-- Your assignment --
Where the records below show the word "mobile" in a line, please copy that line.

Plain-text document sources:
====================

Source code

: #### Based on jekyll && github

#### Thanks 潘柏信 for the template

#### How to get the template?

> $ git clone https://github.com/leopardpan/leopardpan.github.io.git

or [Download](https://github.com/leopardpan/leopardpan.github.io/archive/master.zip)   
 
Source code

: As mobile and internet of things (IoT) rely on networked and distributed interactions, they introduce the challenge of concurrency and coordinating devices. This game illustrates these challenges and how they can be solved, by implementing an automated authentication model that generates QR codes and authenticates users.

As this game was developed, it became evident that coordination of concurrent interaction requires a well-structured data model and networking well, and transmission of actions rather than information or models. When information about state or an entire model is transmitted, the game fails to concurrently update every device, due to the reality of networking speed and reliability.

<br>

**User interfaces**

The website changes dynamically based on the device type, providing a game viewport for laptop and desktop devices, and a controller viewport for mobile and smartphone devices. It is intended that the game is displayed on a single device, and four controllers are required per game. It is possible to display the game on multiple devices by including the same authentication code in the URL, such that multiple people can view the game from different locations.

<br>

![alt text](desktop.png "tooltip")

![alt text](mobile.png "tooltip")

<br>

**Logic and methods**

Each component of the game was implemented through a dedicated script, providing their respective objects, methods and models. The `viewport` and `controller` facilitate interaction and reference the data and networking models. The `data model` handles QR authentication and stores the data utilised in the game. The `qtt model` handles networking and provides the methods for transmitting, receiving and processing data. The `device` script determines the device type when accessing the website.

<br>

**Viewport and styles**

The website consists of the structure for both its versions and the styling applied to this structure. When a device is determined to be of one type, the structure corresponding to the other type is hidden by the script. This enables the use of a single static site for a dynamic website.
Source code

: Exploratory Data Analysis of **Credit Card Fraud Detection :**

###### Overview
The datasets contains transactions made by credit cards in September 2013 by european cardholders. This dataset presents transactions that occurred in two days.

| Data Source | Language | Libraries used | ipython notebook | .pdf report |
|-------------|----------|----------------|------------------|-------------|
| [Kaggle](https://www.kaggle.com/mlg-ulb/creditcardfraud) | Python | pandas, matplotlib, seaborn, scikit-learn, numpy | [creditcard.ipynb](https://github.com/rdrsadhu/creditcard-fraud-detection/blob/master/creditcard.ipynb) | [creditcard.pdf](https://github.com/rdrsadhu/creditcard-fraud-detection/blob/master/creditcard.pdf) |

====================

-- Solved problem --
: As mobile and internet of things (IoT) rely on networked and distributed interactions, they introduce the challenge of concurrency and coordinating devices. This game illustrates these challenges and how they can be solved, by implementing an automated authentication model that generates QR codes and authenticates users.
The website changes dynamically based on the device type, providing a game viewport for laptop and desktop devices, and a controller viewport for mobile and smartphone devices. It is intended that the game is displayed on a single device, and four controllers are required per game. It is possible to display the game on multiple devices by including the same authentication code in the URL, such that multiple people can view the game from different locations.
![alt text](mobile.png "tooltip")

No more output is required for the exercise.